BEGIN Source material

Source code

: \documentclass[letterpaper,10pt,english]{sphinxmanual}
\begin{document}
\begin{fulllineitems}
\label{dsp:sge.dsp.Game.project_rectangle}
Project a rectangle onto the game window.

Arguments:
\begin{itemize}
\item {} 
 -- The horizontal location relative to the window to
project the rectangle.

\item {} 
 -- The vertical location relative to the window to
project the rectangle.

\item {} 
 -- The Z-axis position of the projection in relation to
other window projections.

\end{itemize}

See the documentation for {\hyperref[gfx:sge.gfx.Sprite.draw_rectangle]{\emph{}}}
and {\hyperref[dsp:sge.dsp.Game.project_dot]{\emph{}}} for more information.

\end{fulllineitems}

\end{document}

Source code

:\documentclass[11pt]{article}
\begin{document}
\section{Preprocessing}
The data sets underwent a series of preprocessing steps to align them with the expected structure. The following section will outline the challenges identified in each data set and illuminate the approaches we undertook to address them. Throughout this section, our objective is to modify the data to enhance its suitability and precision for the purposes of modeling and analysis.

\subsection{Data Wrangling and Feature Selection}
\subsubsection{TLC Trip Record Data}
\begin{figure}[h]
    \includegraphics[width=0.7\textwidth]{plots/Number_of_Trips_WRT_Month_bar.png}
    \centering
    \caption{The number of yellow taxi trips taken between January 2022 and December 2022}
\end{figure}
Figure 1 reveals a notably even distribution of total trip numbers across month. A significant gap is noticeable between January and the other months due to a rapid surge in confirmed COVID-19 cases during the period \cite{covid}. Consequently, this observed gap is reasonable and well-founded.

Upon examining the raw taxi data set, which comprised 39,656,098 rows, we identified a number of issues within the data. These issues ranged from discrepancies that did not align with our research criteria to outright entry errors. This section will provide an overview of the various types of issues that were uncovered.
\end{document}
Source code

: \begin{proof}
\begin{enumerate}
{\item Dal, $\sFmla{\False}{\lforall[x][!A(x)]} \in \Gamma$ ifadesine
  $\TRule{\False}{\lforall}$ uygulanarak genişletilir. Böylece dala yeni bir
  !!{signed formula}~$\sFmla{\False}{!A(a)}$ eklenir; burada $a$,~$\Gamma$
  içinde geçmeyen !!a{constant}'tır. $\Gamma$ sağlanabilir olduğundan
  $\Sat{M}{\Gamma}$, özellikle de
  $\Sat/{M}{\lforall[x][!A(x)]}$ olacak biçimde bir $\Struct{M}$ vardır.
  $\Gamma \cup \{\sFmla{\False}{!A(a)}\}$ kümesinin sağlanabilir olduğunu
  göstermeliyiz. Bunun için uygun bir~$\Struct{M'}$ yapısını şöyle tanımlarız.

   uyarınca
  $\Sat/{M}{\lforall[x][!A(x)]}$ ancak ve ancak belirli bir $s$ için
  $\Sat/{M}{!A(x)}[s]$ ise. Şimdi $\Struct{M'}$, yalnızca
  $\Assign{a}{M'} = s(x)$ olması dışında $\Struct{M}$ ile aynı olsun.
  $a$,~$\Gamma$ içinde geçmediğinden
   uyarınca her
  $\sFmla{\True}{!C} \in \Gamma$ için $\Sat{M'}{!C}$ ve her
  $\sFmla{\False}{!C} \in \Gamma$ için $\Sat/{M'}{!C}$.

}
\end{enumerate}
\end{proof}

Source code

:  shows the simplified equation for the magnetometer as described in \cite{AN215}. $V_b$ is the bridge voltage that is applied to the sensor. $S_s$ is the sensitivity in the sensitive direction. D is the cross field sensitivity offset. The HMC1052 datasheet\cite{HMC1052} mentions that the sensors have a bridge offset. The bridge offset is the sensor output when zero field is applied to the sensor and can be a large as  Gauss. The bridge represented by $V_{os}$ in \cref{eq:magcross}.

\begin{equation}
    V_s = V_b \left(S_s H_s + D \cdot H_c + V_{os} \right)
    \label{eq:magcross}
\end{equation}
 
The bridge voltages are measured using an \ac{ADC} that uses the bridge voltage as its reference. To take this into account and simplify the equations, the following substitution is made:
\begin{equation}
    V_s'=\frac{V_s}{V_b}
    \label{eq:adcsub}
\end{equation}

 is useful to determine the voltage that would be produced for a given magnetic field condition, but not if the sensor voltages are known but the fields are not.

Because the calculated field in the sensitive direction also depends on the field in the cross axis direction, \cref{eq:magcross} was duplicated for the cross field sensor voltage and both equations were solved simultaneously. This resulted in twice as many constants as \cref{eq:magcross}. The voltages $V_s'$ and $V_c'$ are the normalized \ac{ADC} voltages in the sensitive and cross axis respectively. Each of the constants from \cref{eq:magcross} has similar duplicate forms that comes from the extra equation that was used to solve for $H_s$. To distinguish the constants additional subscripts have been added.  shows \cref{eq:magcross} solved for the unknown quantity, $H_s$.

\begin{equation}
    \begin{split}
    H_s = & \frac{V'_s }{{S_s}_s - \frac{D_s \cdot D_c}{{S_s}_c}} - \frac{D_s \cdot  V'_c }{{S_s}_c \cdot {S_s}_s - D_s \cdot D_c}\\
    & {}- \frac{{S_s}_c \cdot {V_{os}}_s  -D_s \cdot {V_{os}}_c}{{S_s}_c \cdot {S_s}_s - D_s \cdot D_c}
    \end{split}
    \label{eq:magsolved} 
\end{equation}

END Source material

Your task is to repeat every entry exactly.

Source code

: \documentclass[letterpaper,10pt,english]{sphinxmanual}
\begin{document}
\begin{fulllineitems}
\label{dsp:sge.dsp.Game.project_rectangle}
Project a rectangle onto the game window.

Arguments:
\begin{itemize}
\item {} 
 -- The horizontal location relative to the window to
project the rectangle.

\item {} 
 -- The vertical location relative to the window to
project the rectangle.

\item {} 
 -- The Z-axis position of the projection in relation to
other window projections.

\end{itemize}

See the documentation for {\hyperref[gfx:sge.gfx.Sprite.draw_rectangle]{\emph{}}}
and {\hyperref[dsp:sge.dsp.Game.project_dot]{\emph{}}} for more information.

\end{fulllineitems}

\end{document}

Source code

:\documentclass[11pt]{article}
\begin{document}
\section{Preprocessing}
The data sets underwent a series of preprocessing steps to align them with the expected structure. The following section will outline the challenges identified in each data set and illuminate the approaches we undertook to address them. Throughout this section, our objective is to modify the data to enhance its suitability and precision for the purposes of modeling and analysis.

\subsection{Data Wrangling and Feature Selection}
\subsubsection{TLC Trip Record Data}
\begin{figure}[h]
    \includegraphics[width=0.7\textwidth]{plots/Number_of_Trips_WRT_Month_bar.png}
    \centering
    \caption{The number of yellow taxi trips taken between January 2022 and December 2022}
\end{figure}
Figure 1 reveals a notably even distribution of total trip numbers across month. A significant gap is noticeable between January and the other months due to a rapid surge in confirmed COVID-19 cases during the period \cite{covid}. Consequently, this observed gap is reasonable and well-founded.

Upon examining the raw taxi data set, which comprised 39,656,098 rows, we identified a number of issues within the data. These issues ranged from discrepancies that did not align with our research criteria to outright entry errors. This section will provide an overview of the various types of issues that were uncovered.
\end{document}
Source code

: \begin{proof}
\begin{enumerate}
{\item Dal, $\sFmla{\False}{\lforall[x][!A(x)]} \in \Gamma$ ifadesine
  $\TRule{\False}{\lforall}$ uygulanarak genişletilir. Böylece dala yeni bir
  !!{signed formula}~$\sFmla{\False}{!A(a)}$ eklenir; burada $a$,~$\Gamma$
  içinde geçmeyen !!a{constant}'tır. $\Gamma$ sağlanabilir olduğundan
  $\Sat{M}{\Gamma}$, özellikle de
  $\Sat/{M}{\lforall[x][!A(x)]}$ olacak biçimde bir $\Struct{M}$ vardır.
  $\Gamma \cup \{\sFmla{\False}{!A(a)}\}$ kümesinin sağlanabilir olduğunu
  göstermeliyiz. Bunun için uygun bir~$\Struct{M'}$ yapısını şöyle tanımlarız.

   uyarınca
  $\Sat/{M}{\lforall[x][!A(x)]}$ ancak ve ancak belirli bir $s$ için
  $\Sat/{M}{!A(x)}[s]$ ise. Şimdi $\Struct{M'}$, yalnızca
  $\Assign{a}{M'} = s(x)$ olması dışında $\Struct{M}$ ile aynı olsun.
  $a$,~$\Gamma$ içinde geçmediğinden
   uyarınca her
  $\sFmla{\True}{!C} \in \Gamma$ için $\Sat{M'}{!C}$ ve her
  $\sFmla{\False}{!C} \in \Gamma$ için $\Sat/{M'}{!C}$.

}
\end{enumerate}
\end{proof}

Source code

:  shows the simplified equation for the magnetometer as described in \cite{AN215}. $V_b$ is the bridge voltage that is applied to the sensor. $S_s$ is the sensitivity in the sensitive direction. D is the cross field sensitivity offset. The HMC1052 datasheet\cite{HMC1052} mentions that the sensors have a bridge offset. The bridge offset is the sensor output when zero field is applied to the sensor and can be a large as  Gauss. The bridge represented by $V_{os}$ in \cref{eq:magcross}.

\begin{equation}
    V_s = V_b \left(S_s H_s + D \cdot H_c + V_{os} \right)
    \label{eq:magcross}
\end{equation}
 
The bridge voltages are measured using an \ac{ADC} that uses the bridge voltage as its reference. To take this into account and simplify the equations, the following substitution is made:
\begin{equation}
    V_s'=\frac{V_s}{V_b}
    \label{eq:adcsub}
\end{equation}

 is useful to determine the voltage that would be produced for a given magnetic field condition, but not if the sensor voltages are known but the fields are not.

Because the calculated field in the sensitive direction also depends on the field in the cross axis direction, \cref{eq:magcross} was duplicated for the cross field sensor voltage and both equations were solved simultaneously. This resulted in twice as many constants as \cref{eq:magcross}. The voltages $V_s'$ and $V_c'$ are the normalized \ac{ADC} voltages in the sensitive and cross axis respectively. Each of the constants from \cref{eq:magcross} has similar duplicate forms that comes from the extra equation that was used to solve for $H_s$. To distinguish the constants additional subscripts have been added.  shows \cref{eq:magcross} solved for the unknown quantity, $H_s$.

\begin{equation}
    \begin{split}
    H_s = & \frac{V'_s }{{S_s}_s - \frac{D_s \cdot D_c}{{S_s}_c}} - \frac{D_s \cdot  V'_c }{{S_s}_c \cdot {S_s}_s - D_s \cdot D_c}\\
    & {}- \frac{{S_s}_c \cdot {V_{os}}_s  -D_s \cdot {V_{os}}_c}{{S_s}_c \cdot {S_s}_s - D_s \cdot D_c}
    \end{split}
    \label{eq:magsolved} 
\end{equation}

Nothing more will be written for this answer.